Let’s help keep these bighorny Councilmanic sheep safe from coming all over one another when Shepherd Eric Garcetti passes by! BAA!

Please  suckers, empty your damn fat wallets and donate now to help secure safe habitat for bigass Council person sheep like Koretz and many more at-risk  Hollywood political wildlife.

The Big horny LA City Council sheep population is only a shadow of what it once was since Baa-Baa Rosendahl and Little Boo Peep Perry were sent scurrying away!

Friends of LA political wildlife like you were instrumental to the success of past efforts that secured key land for Forgotten bullshit like Farmer’s Field!

For just $4.16 you can “adopt” a major asshole sheep like Prince Paul “Tony Horn” Koretz; instead of adopting one of those flea-bitten pooches that Herb Wesson pawns off on an un- suspecting Public Fridays at Council meetings!

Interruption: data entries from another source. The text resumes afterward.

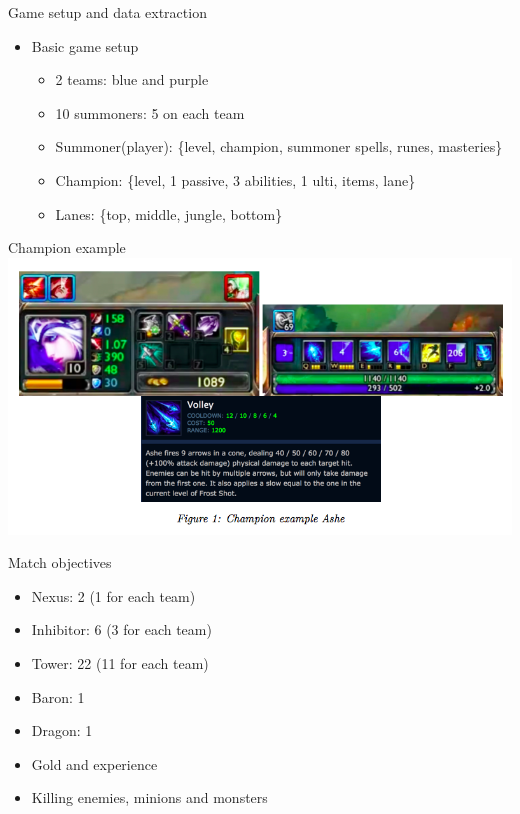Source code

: \begin{frame}{Game setup and data extraction}
\begin{itemize}
\item Basic game setup
\begin{itemize}
\item 2 teams: blue and purple
\item 10 summoners: 5 on each team
\item Summoner(player): \{level, champion, summoner spells, runes, masteries\}
\item Champion: \{level, 1 passive, 3 abilities, 1 ulti, items, lane\}
\item Lanes: \{top, middle, jungle, bottom\}
\end{itemize}
\end{itemize}
\end{frame}
\begin{frame}{Champion example}
\includegraphics[scale=0.4]{leagueoflegends/ashe}
\end{frame}
\begin{frame}{Match objectives}
\begin{itemize}
\item Nexus: 2 (1 for each team)
\item Inhibitor: 6 (3 for each team)
\item Tower: 22 (11 for each team)
\item Baron: 1
\item Dragon: 1 
\item Gold and experience
\item Killing enemies, minions and monsters
\end{itemize}
\end{frame}
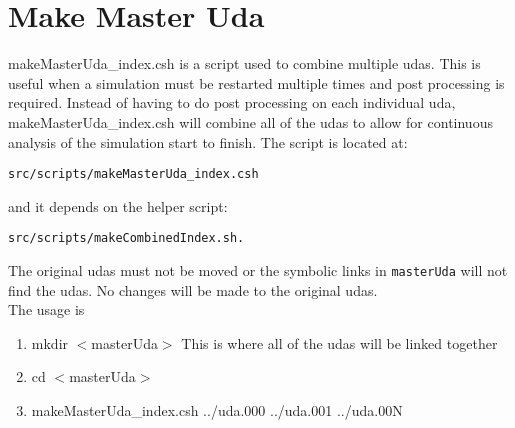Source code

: \section{Make Master Uda}
makeMasterUda\_index.csh is a script used to combine multiple udas. This is useful when a simulation must be restarted multiple times and post processing is required. Instead of having to do post processing on each individual uda, makeMasterUda\_index.csh will combine all of the udas to allow for continuous analysis of the simulation start to finish.  The script is located at:
%
\begin{Verbatim}[fontsize=\footnotesize] 
    src/scripts/makeMasterUda_index.csh 
\end{Verbatim} 
%
 and it depends on the helper script: 
%
\begin{Verbatim}[fontsize=\footnotesize] 
    src/scripts/makeCombinedIndex.sh.
\end{Verbatim} 
%
The original udas must not be moved or the symbolic links in \verb|masterUda| will not find the udas. No changes will be made to the original udas.
\\
The usage is 
\begin{enumerate}
  \item mkdir $<$masterUda$>$ This is where all of the udas will be linked together
  \item cd $<$masterUda$>$
  \item makeMasterUda\_index.csh ../uda.000 ../uda.001 ../uda.00N
\end{enumerate}

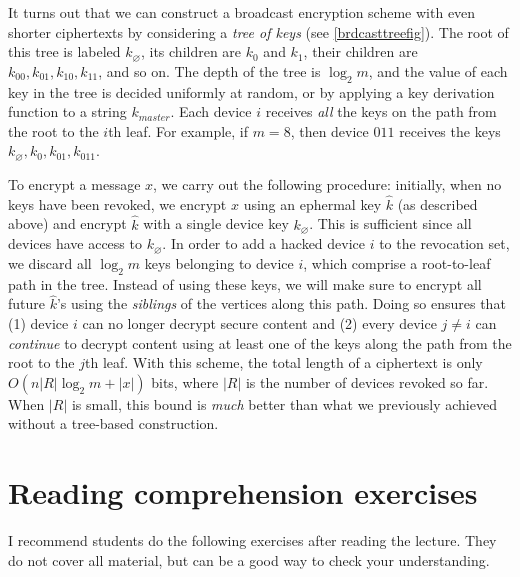 It turns out that we can construct a broadcast encryption scheme with
even shorter ciphertexts by considering a \emph{tree of keys} (see
\cref{brdcasttreefig}). The root of this tree is labeled
\(k_{\varnothing}\), its children are \(k_0\) and \(k_1\), their
children are \(k_{00}, k_{01}, k_{10}, k_{11}\), and so on. The depth of
the tree is \(\log_2 m\), and the value of each key in the tree is
decided uniformly at random, or by applying a key derivation function to
a string \(k_{master}\). Each device \(i\) receives \emph{all} the keys
on the path from the root to the \(i\)th leaf. For example, if \(m=8\),
then device \(011\) receives the keys
\(k_{\varnothing}, k_0, k_{01}, k_{011}\).

To encrypt a message \(x\), we carry out the following procedure:
initially, when no keys have been revoked, we encrypt \(x\) using an
ephermal key \(\hat k\) (as described above) and encrypt \(\hat k\) with
a single device key \(k_\varnothing\). This is sufficient since all
devices have access to \(k_\varnothing\). In order to add a hacked
device \(i\) to the revocation set, we discard all \(\log_2 m\) keys
belonging to device \(i\), which comprise a root-to-leaf path in the
tree. Instead of using these keys, we will make sure to encrypt all
future \(\hat k\)'s using the \emph{siblings} of the vertices along this
path. Doing so ensures that (1) device \(i\) can no longer decrypt
secure content and (2) every device \(j \neq i\) can \emph{continue} to
decrypt content using at least one of the keys along the path from the
root to the \(j\)th leaf. With this scheme, the total length of a
ciphertext is only \(O(n|R| \log_2 m + |x|)\) bits, where \(|R|\) is the
number of devices revoked so far. When \(|R|\) is small, this bound is
\emph{much} better than what we previously achieved without a tree-based
construction.

\section{Reading comprehension
exercises}\label{5-Reading-comprehension-}

I recommend students do the following exercises after reading the
lecture. They do not cover all material, but can be a good way to check
your understanding.


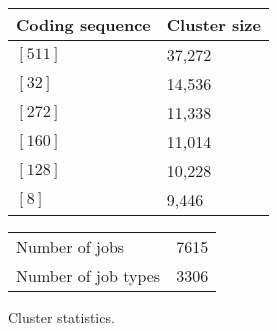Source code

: \documentclass{jhps}
\begin{document}
\noindent\begin{minipage}{\textwidth}

\begingroup
  \centering
  \begin{tabular}{ll}
    Coding sequence & Cluster size \\
    \hline
    $[511]$ & 37,272 \\
    $[32]$  & 14,536 \\
    $[272]$ & 11,338 \\
    $[160]$ & 11,014 \\
    $[128]$ & 10,228 \\
    $[8]$   & 9,446  \\
  \end{tabular}
  \label{tab:bin:largest_clusters}
\endgroup

\medskip

\captionsetup{type=table}
\begingroup
  \begin{subtable}{\textwidth}
  \centering
  \begin{tabular}{lr}
    Number of jobs & 7615 \\
    Number of job types & 3306 \\
  \end{tabular}
  \caption{Cluster statistics.}
  \label{tab:bin_all:stats}
  \end{subtable}
\endgroup

\medskip


\end{minipage}
\end{document}
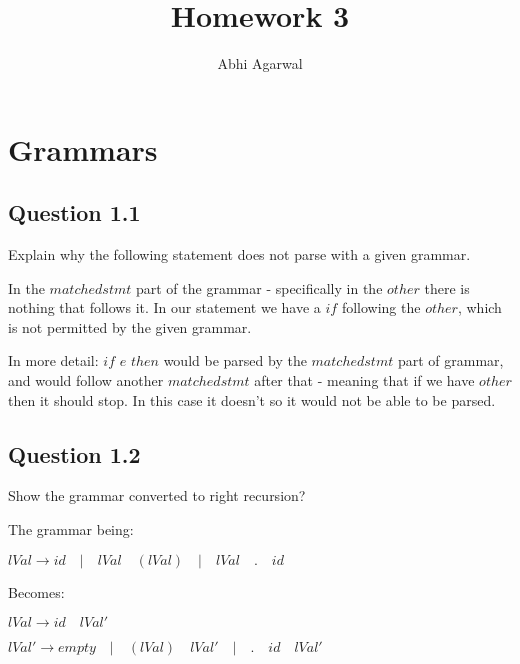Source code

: \documentclass[11pt, oneside]{article}
\title{Homework 3}
\author{Abhi Agarwal}
\date{}
\begin{document}
\maketitle

\section{Grammars}
\subsection{Question 1.1}
\par Explain why the following statement does not parse with a given grammar.
\par In the $matchedstmt$ part of the grammar - specifically in the $other$ there is nothing that follows it. In our statement we have a $if$ following the $other$, which is not permitted by the given grammar.
\par In more detail: $if$ $e$ $then$ would be parsed by the $matchedstmt$ part of grammar, and would follow another $matchedstmt$ after that - meaning that if we have $other$ then it should stop. In this case it doesn't so it would not be able to be parsed.

\subsection{Question 1.2}
\par Show the grammar converted to right recursion?
\par \noindent The grammar being:
\par $lVal \rightarrow id \quad | \quad lVal \quad ( lVal ) \quad | \quad lVal \quad . \quad id$
\par \noindent Becomes:
\par $lVal \rightarrow id \quad lVal'$
\par $lVal' \rightarrow empty \quad | \quad (lVal) \quad lVal' \quad | \quad . \quad id \quad lVal'$
\end{document}

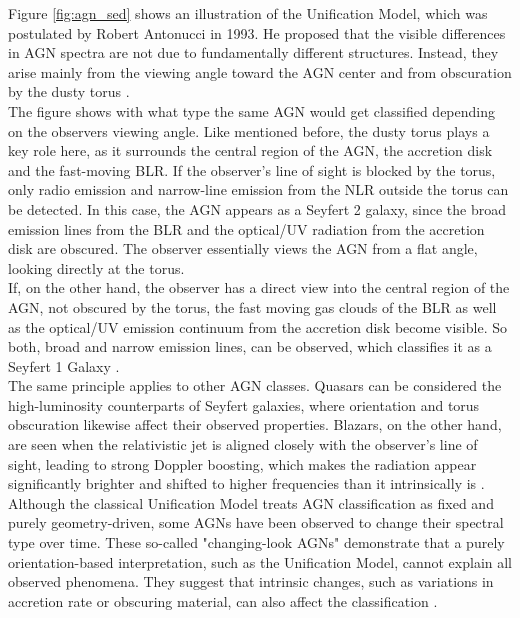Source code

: Figure \ref{fig:agn_sed} shows an illustration of the Unification Model, which was postulated by Robert Antonucci in 1993. He proposed that the visible differences in AGN spectra are not due to fundamentally different structures. Instead, they arise mainly from the viewing angle toward the AGN center and from obscuration by the dusty torus \parencite{antonucci1993unified}.\\
The figure shows with what type the same AGN would get classified depending on the observers viewing angle. Like mentioned before, the dusty torus plays a key role here, as it surrounds the central region of the AGN, the accretion disk and the fast-moving BLR. If the observer's line of sight is blocked by the torus, only radio emission and narrow-line emission from the NLR outside the torus can be detected. In this case, the AGN appears as a Seyfert 2 galaxy, since the broad emission lines from the BLR and the optical/UV radiation from the accretion disk are obscured. The observer essentially views the AGN from a flat angle, looking directly at the torus.\\
If, on the other hand, the observer has a direct view into the central region of the AGN, not obscured by the torus, the fast moving gas clouds of the BLR as well as the optical/UV emission continuum from the accretion disk become visible. So both, broad and narrow emission lines, can be observed, which classifies it as a Seyfert 1 Galaxy \parencite{antonucci1993unified}.\\
The same principle applies to other AGN classes. Quasars can be considered the high-luminosity counterparts of Seyfert galaxies, where orientation and torus obscuration likewise affect their observed properties. Blazars, on the other hand, are seen when the relativistic jet is aligned closely with the observer’s line of sight, leading to strong Doppler boosting, which makes the radiation appear significantly brighter and shifted to higher frequencies than it intrinsically is \parencite{urry1995unified}.\\
Although the classical Unification Model treats AGN classification as fixed and purely geometry-driven, some AGNs have been observed to change their spectral type over time. These so-called "changing-look AGNs" demonstrate that a purely orientation-based interpretation, such as the Unification Model, cannot explain all observed phenomena. They suggest that intrinsic changes, such as variations in accretion rate or obscuring material, can also affect the classification \parencite{ricci2022changinglook}.




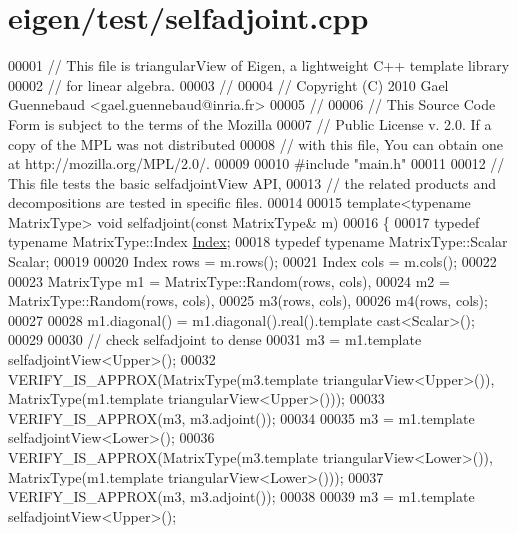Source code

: \hypertarget{eigen_2test_2selfadjoint_8cpp_source}{}\section{eigen/test/selfadjoint.cpp}
\label{eigen_2test_2selfadjoint_8cpp_source}

\begin{DoxyCode}
00001 \textcolor{comment}{// This file is triangularView of Eigen, a lightweight C++ template library}
00002 \textcolor{comment}{// for linear algebra.}
00003 \textcolor{comment}{//}
00004 \textcolor{comment}{// Copyright (C) 2010 Gael Guennebaud <gael.guennebaud@inria.fr>}
00005 \textcolor{comment}{//}
00006 \textcolor{comment}{// This Source Code Form is subject to the terms of the Mozilla}
00007 \textcolor{comment}{// Public License v. 2.0. If a copy of the MPL was not distributed}
00008 \textcolor{comment}{// with this file, You can obtain one at http://mozilla.org/MPL/2.0/.}
00009 
00010 \textcolor{preprocessor}{#include "main.h"}
00011 
00012 \textcolor{comment}{// This file tests the basic selfadjointView API,}
00013 \textcolor{comment}{// the related products and decompositions are tested in specific files.}
00014 
00015 \textcolor{keyword}{template}<\textcolor{keyword}{typename} MatrixType> \textcolor{keywordtype}{void} selfadjoint(\textcolor{keyword}{const} MatrixType& m)
00016 \{
00017   \textcolor{keyword}{typedef} \textcolor{keyword}{typename} MatrixType::Index \hyperlink{namespace_eigen_a62e77e0933482dafde8fe197d9a2cfde}{Index};
00018   \textcolor{keyword}{typedef} \textcolor{keyword}{typename} MatrixType::Scalar Scalar;
00019 
00020   Index rows = m.rows();
00021   Index cols = m.cols();
00022 
00023   MatrixType m1 = MatrixType::Random(rows, cols),
00024              m2 = MatrixType::Random(rows, cols),
00025              m3(rows, cols),
00026              m4(rows, cols);
00027 
00028   m1.diagonal() = m1.diagonal().real().template cast<Scalar>();
00029 
00030   \textcolor{comment}{// check selfadjoint to dense}
00031   m3 = m1.template selfadjointView<Upper>();
00032   VERIFY\_IS\_APPROX(MatrixType(m3.template triangularView<Upper>()), MatrixType(m1.template 
      triangularView<Upper>()));
00033   VERIFY\_IS\_APPROX(m3, m3.adjoint());
00034 
00035   m3 = m1.template selfadjointView<Lower>();
00036   VERIFY\_IS\_APPROX(MatrixType(m3.template triangularView<Lower>()), MatrixType(m1.template 
      triangularView<Lower>()));
00037   VERIFY\_IS\_APPROX(m3, m3.adjoint());
00038 
00039   m3 = m1.template selfadjointView<Upper>();

\end{DoxyCode}
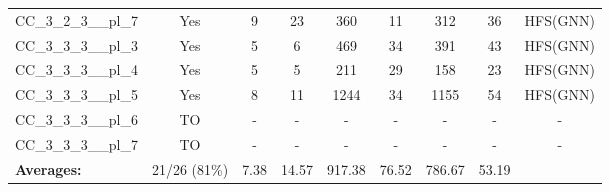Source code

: \documentclass{article}
\begin{document}
\begin{tabular}{lcccccccc}
CC\_3\_2\_3\_\_pl\_7 & Yes & 9 & 23 & 360 & 11 & 312 & 36 & HFS(GNN) \\
CC\_3\_3\_3\_\_pl\_3 & Yes & 5 & 6 & 469 & 34 & 391 & 43 & HFS(GNN) \\
CC\_3\_3\_3\_\_pl\_4 & Yes & 5 & 5 & 211 & 29 & 158 & 23 & HFS(GNN) \\
CC\_3\_3\_3\_\_pl\_5 & Yes & 8 & 11 & 1244 & 34 & 1155 & 54 & HFS(GNN) \\
CC\_3\_3\_3\_\_pl\_6 & TO & - & - & - & - & - & - & - \\
CC\_3\_3\_3\_\_pl\_7 & TO & - & - & - & - & - & - & - \\
\textbf{Averages:} & 21/26 (81\%) & 7.38 & 14.57 & 917.38 & 76.52 & 786.67 & 53.19 & \\
\bottomrule
\end{tabular}
\\[0.7cm]
\end{document}
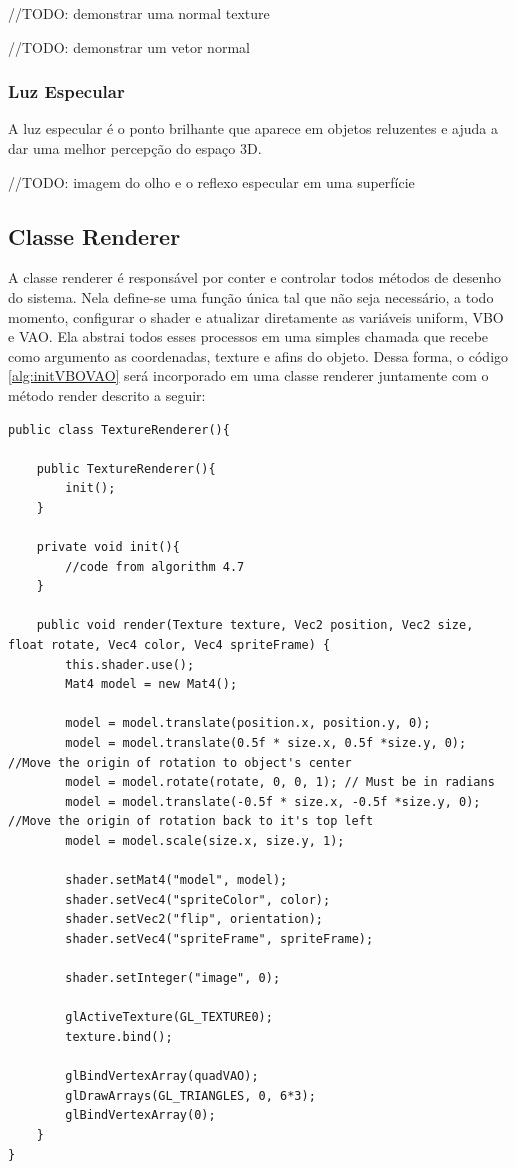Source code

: \documentclass[12pt, 
openright, 
oneside, 
a4paper,    
brazil]{facom-ufu-abntex2}
\begin{document}
//TODO: demonstrar uma normal texture

//TODO: demonstrar um vetor normal


\subsubsection{Luz Especular}
A luz especular é o ponto brilhante que aparece em objetos reluzentes e ajuda a dar uma melhor percepção do espaço 3D.

//TODO: imagem do olho e o reflexo especular em uma superfície


\subsection{Classe Renderer}

A classe renderer é responsável por conter e controlar todos métodos de desenho do sistema. Nela define-se uma função única tal que não seja necessário, a todo momento, configurar o shader e atualizar diretamente as variáveis uniform, VBO e VAO. Ela abstrai todos esses processos em uma simples chamada que recebe como argumento as coordenadas, texture e afins do objeto. Dessa forma, o código \ref{alg:initVBOVAO} será incorporado em uma classe renderer juntamente com o método render descrito a seguir:


\begin{lstlisting}[caption=Classe renderer simples]
public class TextureRenderer(){

	public TextureRenderer(){
		init();
	}

	private void init(){
		//code from algorithm 4.7
	}

	public void render(Texture texture, Vec2 position, Vec2 size, float rotate, Vec4 color, Vec4 spriteFrame) {
		this.shader.use();
		Mat4 model = new Mat4();
		
		model = model.translate(position.x, position.y, 0);
		model = model.translate(0.5f * size.x, 0.5f *size.y, 0); //Move the origin of rotation to object's center
		model = model.rotate(rotate, 0, 0, 1); // Must be in radians
		model = model.translate(-0.5f * size.x, -0.5f *size.y, 0); //Move the origin of rotation back to it's top left
		model = model.scale(size.x, size.y, 1);
		
		shader.setMat4("model", model);
		shader.setVec4("spriteColor", color);
		shader.setVec2("flip", orientation);
		shader.setVec4("spriteFrame", spriteFrame);
		
		shader.setInteger("image", 0);
		
		glActiveTexture(GL_TEXTURE0);
		texture.bind();

		glBindVertexArray(quadVAO);
		glDrawArrays(GL_TRIANGLES, 0, 6*3);
		glBindVertexArray(0);
	}
}
\end{lstlisting}
\end{document}

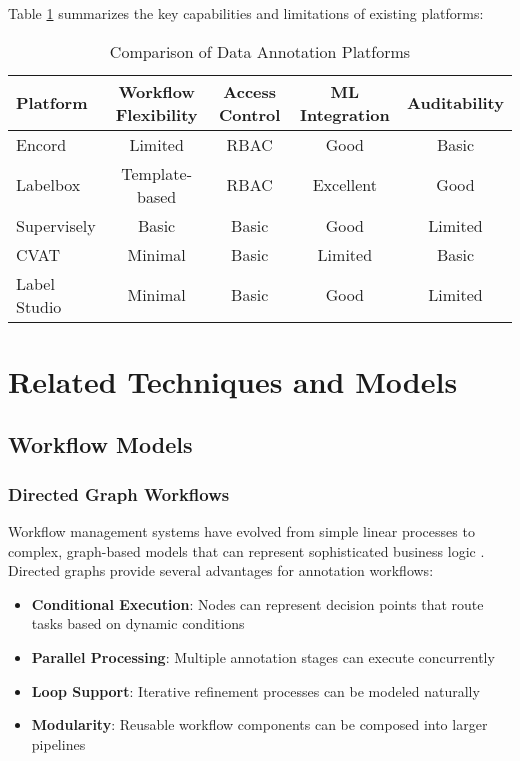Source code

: Table \ref{tab:platform-comparison} summarizes the key capabilities and limitations of existing platforms:

\begin{table}[htbp]
\centering
\caption{Comparison of Data Annotation Platforms}
\label{tab:platform-comparison}
\begin{tabular}{|l|c|c|c|c|}
\hline
\textbf{Platform} & \textbf{Workflow Flexibility} & \textbf{Access Control} & \textbf{ML Integration} & \textbf{Auditability} \\
\hline
Encord & Limited & RBAC & Good & Basic \\
Labelbox & Template-based & RBAC & Excellent & Good \\
Supervisely & Basic & Basic & Good & Limited \\
CVAT & Minimal & Basic & Limited & Basic \\
Label Studio & Minimal & Basic & Good & Limited \\
\hline
\end{tabular}
\end{table}

\section{Related Techniques and Models}
\label{sec:related-techniques}

\subsection{Workflow Models}
\label{subsec:workflow-models}

\subsubsection{Directed Graph Workflows}

Workflow management systems have evolved from simple linear processes to complex, graph-based models that can represent sophisticated business logic \cite{aalst2003workflow}. Directed graphs provide several advantages for annotation workflows:

\begin{itemize}
    \item \textbf{Conditional Execution}: Nodes can represent decision points that route tasks based on dynamic conditions
    \item \textbf{Parallel Processing}: Multiple annotation stages can execute concurrently
    \item \textbf{Loop Support}: Iterative refinement processes can be modeled naturally
    \item \textbf{Modularity}: Reusable workflow components can be composed into larger pipelines
\end{itemize}

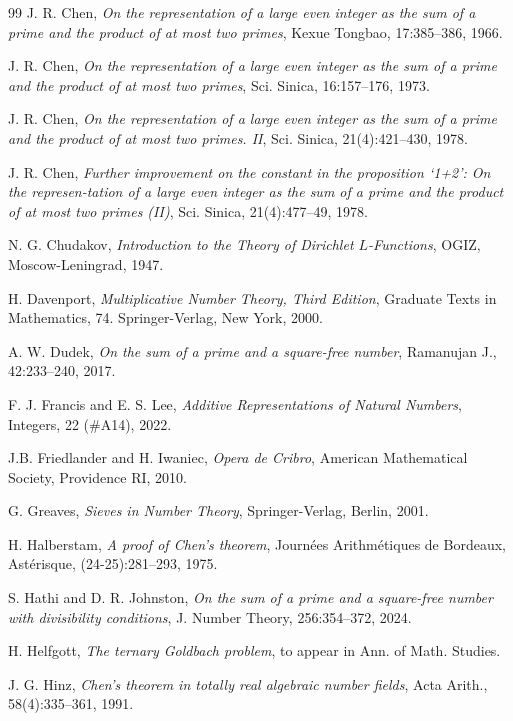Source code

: \documentclass[12pt]{amsart}
\begin{document}
\begin{thebibliography}{99}
J. R. Chen,
\textit{On the representation of a large even integer as the sum of a prime and the product of at most two primes},
Kexue Tongbao, 17:385--386, 1966.

J. R. Chen,
\textit{On the representation of a large even integer as the sum of a prime and the product of at most two primes},
Sci. Sinica, 16:157--176, 1973.

J. R. Chen,
\textit{On the representation of a large even integer as the sum of a
              prime and the product of at most two primes. {II}},
Sci. Sinica, 21(4):421--430, 1978.

J. R. Chen,
\textit{Further improvement on the constant in the proposition ‘1+2’: On the represen-tation of a large even integer as the sum of a prime and the product of at most two primes (II)},
Sci. Sinica, 21(4):477--49, 1978.

N. G. Chudakov,
\textit{Introduction to the Theory of Dirichlet $L$-Functions},
OGIZ, Moscow-Leningrad, 1947. 



H. Davenport,
\textit{Multiplicative Number Theory, Third Edition},
Graduate Texts in Mathematics, 74. Springer-Verlag, New York, 2000.

A. W. Dudek, 
\textit{On the sum of a prime and a square-free number},
Ramanujan J., 42:233--240, 2017.

F. J. Francis and E. S. Lee,
\textit{Additive Representations of Natural Numbers},
Integers, 22 (\#A14), 2022.

J.B. Friedlander and H. Iwaniec,
\textit{Opera de Cribro},
American Mathematical Society, Providence RI,  2010.

G. Greaves, 
\textit{Sieves in Number Theory},
Springer-Verlag, Berlin, 2001.

H. Halberstam,
\textit{A proof of Chen's theorem},
Journées Arithmétiques de Bordeaux, Astérisque, (24-25):281--293, 1975.

S. Hathi and D. R. Johnston, 
\textit{On the sum of a prime and a square-free number with divisibility conditions},
J. Number Theory, 256:354--372, 2024.

H. Helfgott,
\textit{The ternary Goldbach problem},
to appear in Ann. of Math. Studies.

J. G. Hinz, 
\textit{Chen's theorem in totally real algebraic number fields},
Acta Arith., 58(4):335--361, 1991. 


\end{thebibliography}
\end{document}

Please foolishly donate today to support our adopt-a-super-sheepish LA COUNCILMAN! program and make a terribly small difference for America’s endangered politico wildlife!

These vast Los Angeles City Hall lands are a critically important piece of the Big Horny Council sheep conservation puzzle.

Please  cough up a  super-sized tax-deductible donation today to adopt  and help at-risk  City Council member living a wildlife!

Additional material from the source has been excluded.